ALK-rearranged lung cancer in Chinese: a comprehensive assessment of clinicopathology, IHC, FISH and RT-PCR

Abstract

Approximately 3-7% of non-small cell lung cancers harbor an anaplastic lymphoma kinase (ALK) gene fusion, constituting a new molecular subtype of lung cancer that responds to crizotinib, an ALK inhibitor. Although previous studies have evaluated ALK-rearranged lung cancers, the comprehensive analysis of lung cancer in Chinese has not well assessed. Herein, we identified 44 cases of ALK-rearranged samples by fluorescent in-situ hybridization (FISH), immunohistochemistry (IHC), and reverse transcription polymerase chain reaction (RT-PCR) in a large number of surgically resected lung cancers. All 44 ALK-rearranged lung cancers were adenocarcinomas, with 2 cases having additional focal squamous components. The goal was to analyse the clinicopathological features of ALK-rearranged lung adenocarcinomas. Our data showed that a cribriform structure, prominent extracellular mucus and any type of mucous cell pattern may be either sensitive or specific to predict an ALK rearrangement. We used FISH as the standard detection method. We compared the ALK rearrangement accuracy of FISH, RT-PCR and IHC. RT-PCR could define both the ALK fusion partner and the fusion variant, but seemed unable to detect all translocations involving the ALK gene. It is noteworthy that IHC using the D5F3 antibody (Cell Signaling Technology) showed higher sensitivity and specificity than the ALK1 antibody (Dako). Therefore, we conclude that IHC remains a cost-effective and efficient technique for diagnosing ALK rearrangements and that D5F3 can be the optimal screening antibody in clinical practice.

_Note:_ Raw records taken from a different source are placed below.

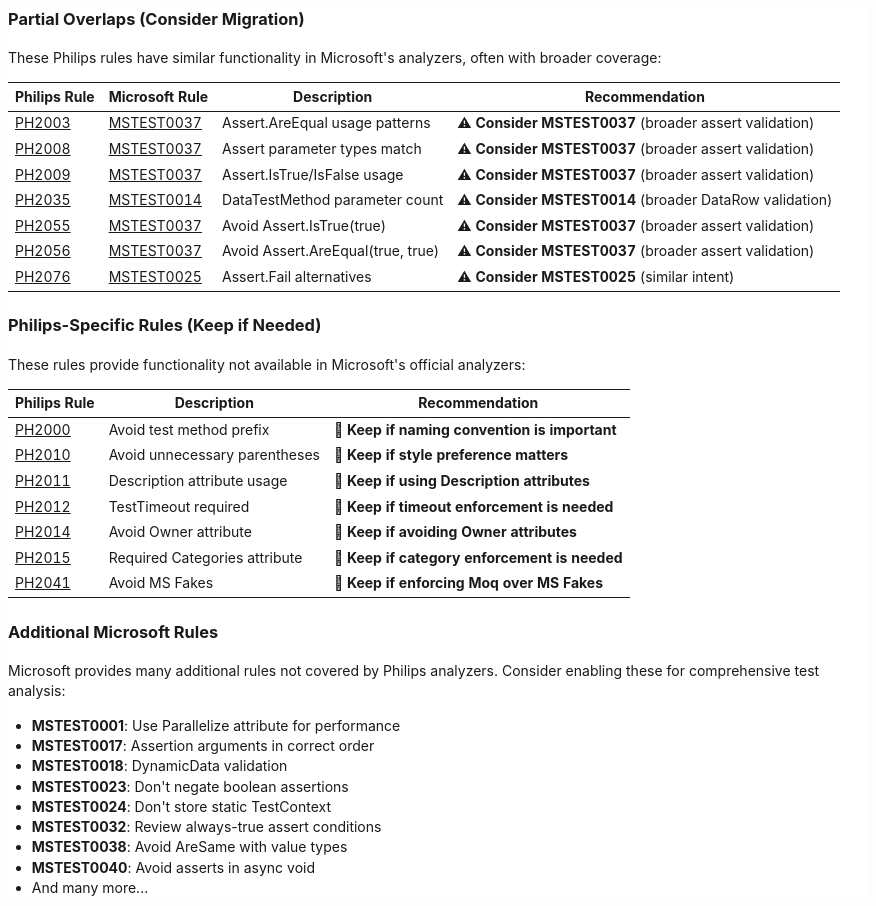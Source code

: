 ### Partial Overlaps (Consider Migration)

These Philips rules have similar functionality in Microsoft's analyzers, often with broader coverage:

| Philips Rule | Microsoft Rule | Description | Recommendation |
|--------------|----------------|-------------|----------------|
| [PH2003](../Documentation/Diagnostics/PH2003.md) | [MSTEST0037](https://learn.microsoft.com/dotnet/core/testing/mstest-analyzers/mstest0037) | Assert.AreEqual usage patterns | ⚠️ **Consider MSTEST0037** (broader assert validation) |
| [PH2008](../Documentation/Diagnostics/PH2008.md) | [MSTEST0037](https://learn.microsoft.com/dotnet/core/testing/mstest-analyzers/mstest0037) | Assert parameter types match | ⚠️ **Consider MSTEST0037** (broader assert validation) |
| [PH2009](../Documentation/Diagnostics/PH2009.md) | [MSTEST0037](https://learn.microsoft.com/dotnet/core/testing/mstest-analyzers/mstest0037) | Assert.IsTrue/IsFalse usage | ⚠️ **Consider MSTEST0037** (broader assert validation) |
| [PH2035](../Documentation/Diagnostics/PH2035.md) | [MSTEST0014](https://learn.microsoft.com/dotnet/core/testing/mstest-analyzers/mstest0014) | DataTestMethod parameter count | ⚠️ **Consider MSTEST0014** (broader DataRow validation) |
| [PH2055](../Documentation/Diagnostics/PH2055.md) | [MSTEST0037](https://learn.microsoft.com/dotnet/core/testing/mstest-analyzers/mstest0037) | Avoid Assert.IsTrue(true) | ⚠️ **Consider MSTEST0037** (broader assert validation) |
| [PH2056](../Documentation/Diagnostics/PH2056.md) | [MSTEST0037](https://learn.microsoft.com/dotnet/core/testing/mstest-analyzers/mstest0037) | Avoid Assert.AreEqual(true, true) | ⚠️ **Consider MSTEST0037** (broader assert validation) |
| [PH2076](../Documentation/Diagnostics/PH2076.md) | [MSTEST0025](https://learn.microsoft.com/dotnet/core/testing/mstest-analyzers/mstest0025) | Assert.Fail alternatives | ⚠️ **Consider MSTEST0025** (similar intent) |

### Philips-Specific Rules (Keep if Needed)

These rules provide functionality not available in Microsoft's official analyzers:

| Philips Rule | Description | Recommendation |
|--------------|-------------|----------------|
| [PH2000](../Documentation/Diagnostics/PH2000.md) | Avoid test method prefix | 📌 **Keep if naming convention is important** |
| [PH2010](../Documentation/Diagnostics/PH2010.md) | Avoid unnecessary parentheses | 📌 **Keep if style preference matters** |
| [PH2011](../Documentation/Diagnostics/PH2011.md) | Description attribute usage | 📌 **Keep if using Description attributes** |
| [PH2012](../Documentation/Diagnostics/PH2012.md) | TestTimeout required | 📌 **Keep if timeout enforcement is needed** |
| [PH2014](../Documentation/Diagnostics/PH2014.md) | Avoid Owner attribute | 📌 **Keep if avoiding Owner attributes** |
| [PH2015](../Documentation/Diagnostics/PH2015.md) | Required Categories attribute | 📌 **Keep if category enforcement is needed** |
| [PH2041](../Documentation/Diagnostics/PH2041.md) | Avoid MS Fakes | 📌 **Keep if enforcing Moq over MS Fakes** |

### Additional Microsoft Rules

Microsoft provides many additional rules not covered by Philips analyzers. Consider enabling these for comprehensive test analysis:

- **MSTEST0001**: Use Parallelize attribute for performance
- **MSTEST0017**: Assertion arguments in correct order  
- **MSTEST0018**: DynamicData validation
- **MSTEST0023**: Don't negate boolean assertions
- **MSTEST0024**: Don't store static TestContext
- **MSTEST0032**: Review always-true assert conditions
- **MSTEST0038**: Avoid AreSame with value types
- **MSTEST0040**: Avoid asserts in async void
- And many more...
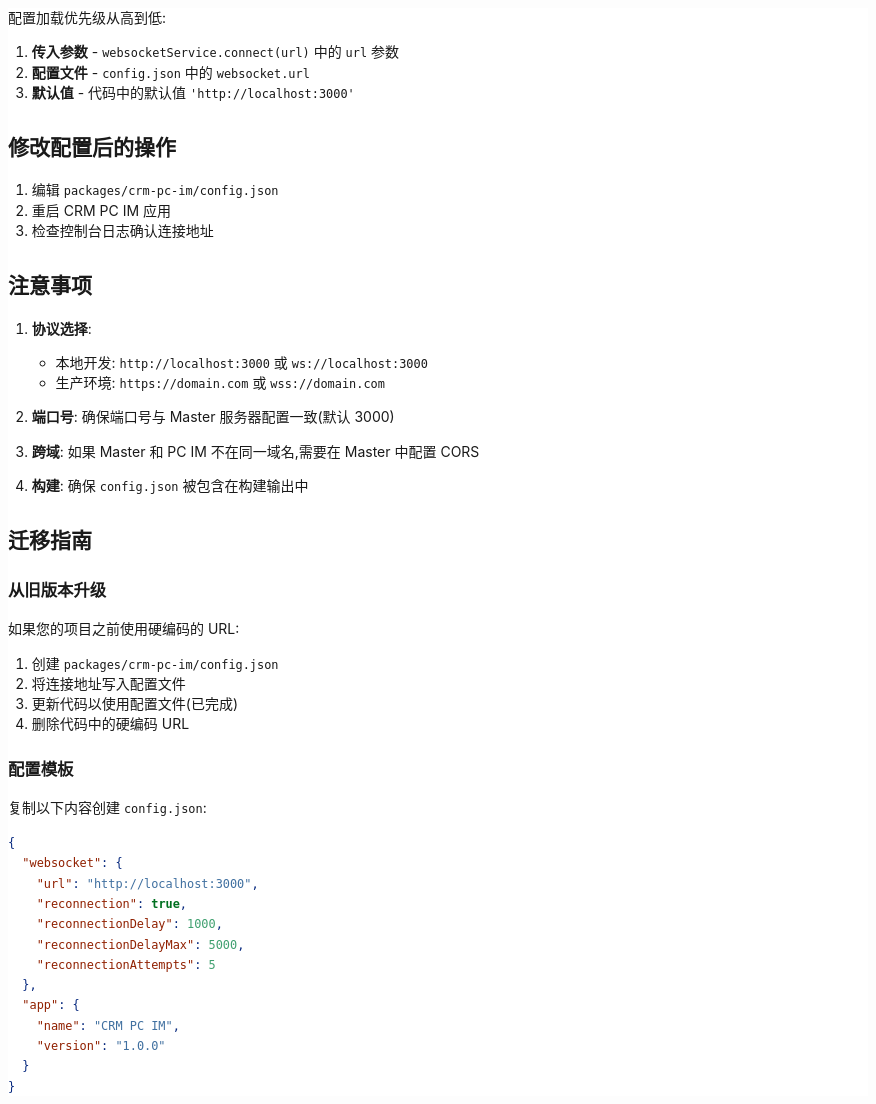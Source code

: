 配置加载优先级从高到低:

1. **传入参数** - `websocketService.connect(url)` 中的 `url` 参数
2. **配置文件** - `config.json` 中的 `websocket.url`
3. **默认值** - 代码中的默认值 `'http://localhost:3000'`

## 修改配置后的操作

1. 编辑 `packages/crm-pc-im/config.json`
2. 重启 CRM PC IM 应用
3. 检查控制台日志确认连接地址

## 注意事项

1. **协议选择**:
   - 本地开发: `http://localhost:3000` 或 `ws://localhost:3000`
   - 生产环境: `https://domain.com` 或 `wss://domain.com`

2. **端口号**: 确保端口号与 Master 服务器配置一致(默认 3000)

3. **跨域**: 如果 Master 和 PC IM 不在同一域名,需要在 Master 中配置 CORS

4. **构建**: 确保 `config.json` 被包含在构建输出中

## 迁移指南

### 从旧版本升级

如果您的项目之前使用硬编码的 URL:

1. 创建 `packages/crm-pc-im/config.json`
2. 将连接地址写入配置文件
3. 更新代码以使用配置文件(已完成)
4. 删除代码中的硬编码 URL

### 配置模板

复制以下内容创建 `config.json`:

```json
{
  "websocket": {
    "url": "http://localhost:3000",
    "reconnection": true,
    "reconnectionDelay": 1000,
    "reconnectionDelayMax": 5000,
    "reconnectionAttempts": 5
  },
  "app": {
    "name": "CRM PC IM",
    "version": "1.0.0"
  }
}
```
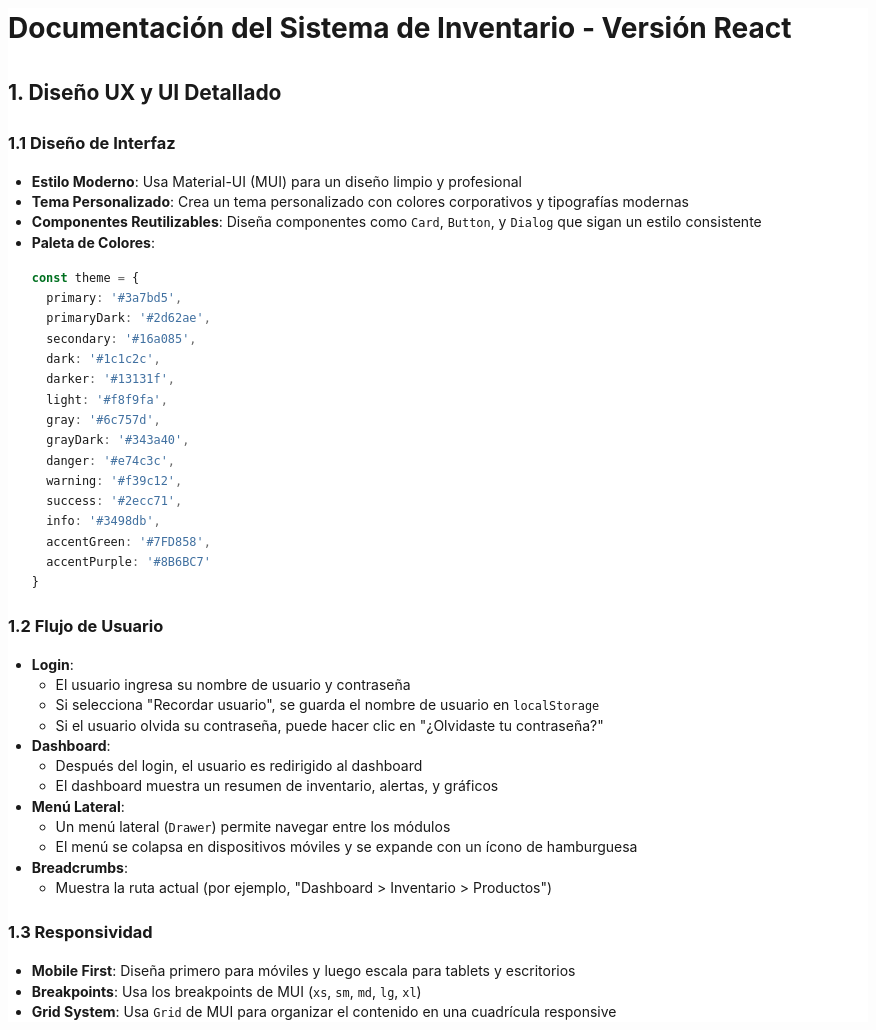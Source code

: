 # Documentación del Sistema de Inventario - Versión React

## **1. Diseño UX y UI Detallado**

### **1.1 Diseño de Interfaz**
- **Estilo Moderno**: Usa Material-UI (MUI) para un diseño limpio y profesional
- **Tema Personalizado**: Crea un tema personalizado con colores corporativos y tipografías modernas
- **Componentes Reutilizables**: Diseña componentes como `Card`, `Button`, y `Dialog` que sigan un estilo consistente
- **Paleta de Colores**:
  ```typescript
  const theme = {
    primary: '#3a7bd5',
    primaryDark: '#2d62ae',
    secondary: '#16a085',
    dark: '#1c1c2c',
    darker: '#13131f',
    light: '#f8f9fa',
    gray: '#6c757d',
    grayDark: '#343a40',
    danger: '#e74c3c',
    warning: '#f39c12',
    success: '#2ecc71',
    info: '#3498db',
    accentGreen: '#7FD858',
    accentPurple: '#8B6BC7'
  }
  ```

### **1.2 Flujo de Usuario**
- **Login**:
  - El usuario ingresa su nombre de usuario y contraseña
  - Si selecciona "Recordar usuario", se guarda el nombre de usuario en `localStorage`
  - Si el usuario olvida su contraseña, puede hacer clic en "¿Olvidaste tu contraseña?"
- **Dashboard**:
  - Después del login, el usuario es redirigido al dashboard
  - El dashboard muestra un resumen de inventario, alertas, y gráficos
- **Menú Lateral**:
  - Un menú lateral (`Drawer`) permite navegar entre los módulos
  - El menú se colapsa en dispositivos móviles y se expande con un ícono de hamburguesa
- **Breadcrumbs**:
  - Muestra la ruta actual (por ejemplo, "Dashboard > Inventario > Productos")

### **1.3 Responsividad**
- **Mobile First**: Diseña primero para móviles y luego escala para tablets y escritorios
- **Breakpoints**: Usa los breakpoints de MUI (`xs`, `sm`, `md`, `lg`, `xl`)
- **Grid System**: Usa `Grid` de MUI para organizar el contenido en una cuadrícula responsive

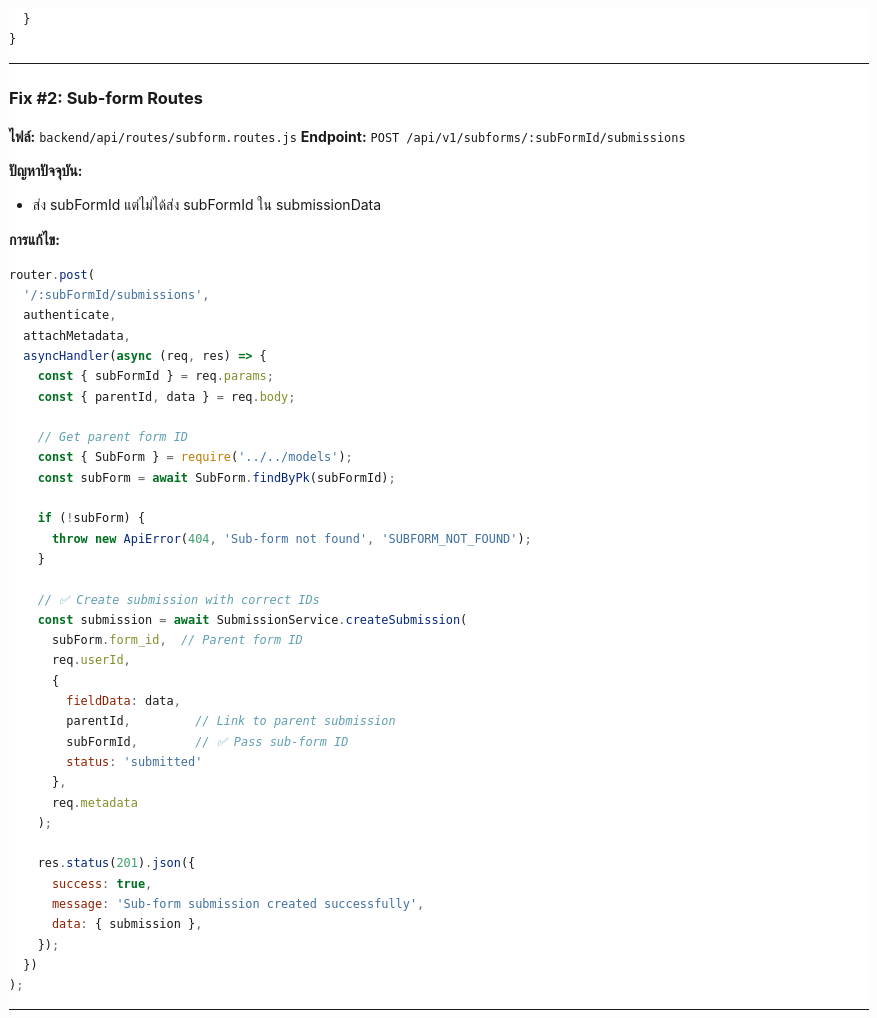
 ```javascript
  }
}
```

---

### Fix #2: Sub-form Routes

**ไฟล์:** `backend/api/routes/subform.routes.js`
**Endpoint:** `POST /api/v1/subforms/:subFormId/submissions`

**ปัญหาปัจจุบัน:**
- ส่ง subFormId แต่ไม่ได้ส่ง subFormId ใน submissionData

**การแก้ไข:**

```javascript
router.post(
  '/:subFormId/submissions',
  authenticate,
  attachMetadata,
  asyncHandler(async (req, res) => {
    const { subFormId } = req.params;
    const { parentId, data } = req.body;

    // Get parent form ID
    const { SubForm } = require('../../models');
    const subForm = await SubForm.findByPk(subFormId);

    if (!subForm) {
      throw new ApiError(404, 'Sub-form not found', 'SUBFORM_NOT_FOUND');
    }

    // ✅ Create submission with correct IDs
    const submission = await SubmissionService.createSubmission(
      subForm.form_id,  // Parent form ID
      req.userId,
      {
        fieldData: data,
        parentId,         // Link to parent submission
        subFormId,        // ✅ Pass sub-form ID
        status: 'submitted'
      },
      req.metadata
    );

    res.status(201).json({
      success: true,
      message: 'Sub-form submission created successfully',
      data: { submission },
    });
  })
);
```

---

Figure 1. Morphology of ALK-rearrangement lung adnenocarcinoma.

(A) papillary and micropapillary patterns; (B) mucinous cribriform pattern consisting of abundant extracellular mucus and cribriform structures; (C) solid pattern with signet ring cells; (D) mucinous cribriform pattern often floating within mucus-filled alveolar spaces; (E) mucous cells in form of goblet cells; (F) solid pattern with hepatoid tumor cells having abundant eosinophilic cytoplasm, round nuclei, and prominent nucleoli; the tumor cell nuclei are relatively monomorphic.

Figure 2. Two patterns of ALK gene alteration detected by FISH using Vysis LSI ALK Dual Color breakpoint probe.

(A) Two distinct red and green signals. (B) Isolated red signal.

Figure 3. Immunohistochemical staining with D5F3 and ALK1 detects ALK-rearrangement tumors.

Case 1: (A) score 3+ showing intense granular cytoplasmic staining with D5F3 antibody; (B) score 1+ showing faint cytoplasmic staining with ALK1; Case 2: (C) score 3+ showing intense granular cytoplasmic staining with D5F3; (D) score 2+ showing moderate, granular cytoplasmic staining with ALK1; Case 3: (E) score 3+ showing intense granular cytoplasmic staining with D5F3; (F) score 1+ showing faint, barely discernible cytoplasmic staining with ALK1.